Exercise details
Restate the following records word for word without images.

○ ○ ○

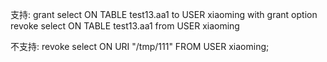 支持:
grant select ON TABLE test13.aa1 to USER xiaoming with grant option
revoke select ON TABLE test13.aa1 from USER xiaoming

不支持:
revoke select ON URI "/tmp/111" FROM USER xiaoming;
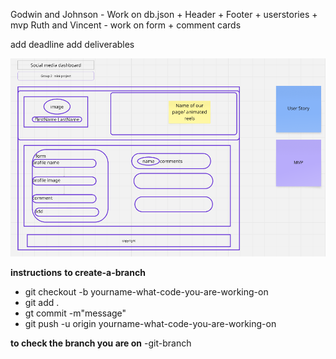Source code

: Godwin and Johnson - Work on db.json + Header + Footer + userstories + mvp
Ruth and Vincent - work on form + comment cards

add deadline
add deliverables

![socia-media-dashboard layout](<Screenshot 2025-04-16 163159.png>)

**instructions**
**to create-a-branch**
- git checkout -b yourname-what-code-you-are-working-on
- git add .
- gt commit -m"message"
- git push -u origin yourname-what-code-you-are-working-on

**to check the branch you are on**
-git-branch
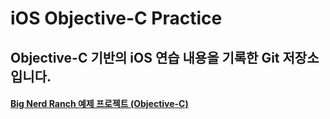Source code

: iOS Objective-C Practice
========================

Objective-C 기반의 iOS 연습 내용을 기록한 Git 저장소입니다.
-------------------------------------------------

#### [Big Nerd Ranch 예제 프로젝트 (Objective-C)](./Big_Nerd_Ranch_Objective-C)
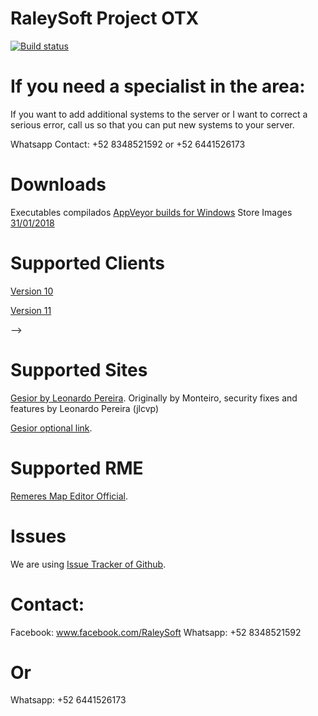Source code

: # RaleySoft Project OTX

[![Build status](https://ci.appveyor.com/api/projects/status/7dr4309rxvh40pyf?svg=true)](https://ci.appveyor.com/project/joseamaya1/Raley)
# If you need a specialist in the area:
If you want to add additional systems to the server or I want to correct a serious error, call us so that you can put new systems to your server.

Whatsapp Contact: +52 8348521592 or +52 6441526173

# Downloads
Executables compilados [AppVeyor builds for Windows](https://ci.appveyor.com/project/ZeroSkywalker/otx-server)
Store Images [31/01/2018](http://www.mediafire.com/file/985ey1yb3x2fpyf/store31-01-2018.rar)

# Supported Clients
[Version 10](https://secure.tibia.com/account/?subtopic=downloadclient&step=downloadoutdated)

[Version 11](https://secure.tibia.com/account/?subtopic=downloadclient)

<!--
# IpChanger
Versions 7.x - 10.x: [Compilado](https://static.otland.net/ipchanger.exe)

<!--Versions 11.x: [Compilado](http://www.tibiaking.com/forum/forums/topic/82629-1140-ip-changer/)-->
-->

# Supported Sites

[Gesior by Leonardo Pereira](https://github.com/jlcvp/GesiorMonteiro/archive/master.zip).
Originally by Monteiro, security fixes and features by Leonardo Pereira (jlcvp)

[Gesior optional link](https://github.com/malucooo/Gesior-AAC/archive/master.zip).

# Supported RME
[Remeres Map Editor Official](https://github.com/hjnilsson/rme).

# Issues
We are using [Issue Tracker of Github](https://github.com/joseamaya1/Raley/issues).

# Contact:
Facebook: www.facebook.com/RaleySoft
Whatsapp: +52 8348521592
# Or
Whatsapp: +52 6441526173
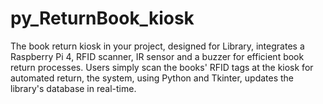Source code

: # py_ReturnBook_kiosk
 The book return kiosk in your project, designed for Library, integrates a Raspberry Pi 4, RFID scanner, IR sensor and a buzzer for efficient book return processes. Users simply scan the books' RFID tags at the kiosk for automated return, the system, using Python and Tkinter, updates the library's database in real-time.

○ ○ ○

Expected output
 支持:
grant select ON TABLE test13.aa1 to USER xiaoming with grant option
revoke select ON TABLE test13.aa1 from USER xiaoming

不支持:
revoke select ON URI "/tmp/111" FROM USER xiaoming;
Source code

: Godwin and Johnson - Work on db.json + Header + Footer + userstories + mvp
Ruth and Vincent - work on form + comment cards

add deadline
add deliverables

![socia-media-dashboard layout](<Screenshot 2025-04-16 163159.png>)

**instructions**
**to create-a-branch**
- git checkout -b yourname-what-code-you-are-working-on
- git add .
- gt commit -m"message"
- git push -u origin yourname-what-code-you-are-working-on

**to check the branch you are on**
-git-branch
Source code

: iOS Objective-C Practice
========================

Objective-C 기반의 iOS 연습 내용을 기록한 Git 저장소입니다.
-------------------------------------------------

#### [Big Nerd Ranch 예제 프로젝트 (Objective-C)](./Big_Nerd_Ranch_Objective-C)
Source code

: # RaleySoft Project OTX

[![Build status](https://ci.appveyor.com/api/projects/status/7dr4309rxvh40pyf?svg=true)](https://ci.appveyor.com/project/joseamaya1/Raley)
# If you need a specialist in the area:
If you want to add additional systems to the server or I want to correct a serious error, call us so that you can put new systems to your server.

Whatsapp Contact: +52 8348521592 or +52 6441526173

# Downloads
Executables compilados [AppVeyor builds for Windows](https://ci.appveyor.com/project/ZeroSkywalker/otx-server)
Store Images [31/01/2018](http://www.mediafire.com/file/985ey1yb3x2fpyf/store31-01-2018.rar)

# Supported Clients
[Version 10](https://secure.tibia.com/account/?subtopic=downloadclient&step=downloadoutdated)

[Version 11](https://secure.tibia.com/account/?subtopic=downloadclient)

<!--
# IpChanger
Versions 7.x - 10.x: [Compilado](https://static.otland.net/ipchanger.exe)

<!--Versions 11.x: [Compilado](http://www.tibiaking.com/forum/forums/topic/82629-1140-ip-changer/)-->
-->

# Supported Sites

[Gesior by Leonardo Pereira](https://github.com/jlcvp/GesiorMonteiro/archive/master.zip).
Originally by Monteiro, security fixes and features by Leonardo Pereira (jlcvp)

[Gesior optional link](https://github.com/malucooo/Gesior-AAC/archive/master.zip).

# Supported RME
[Remeres Map Editor Official](https://github.com/hjnilsson/rme).

# Issues
We are using [Issue Tracker of Github](https://github.com/joseamaya1/Raley/issues).

# Contact:
Facebook: www.facebook.com/RaleySoft
Whatsapp: +52 8348521592
# Or
Whatsapp: +52 6441526173
Source code

: # py_ReturnBook_kiosk
 The book return kiosk in your project, designed for Library, integrates a Raspberry Pi 4, RFID scanner, IR sensor and a buzzer for efficient book return processes. Users simply scan the books' RFID tags at the kiosk for automated return, the system, using Python and Tkinter, updates the library's database in real-time.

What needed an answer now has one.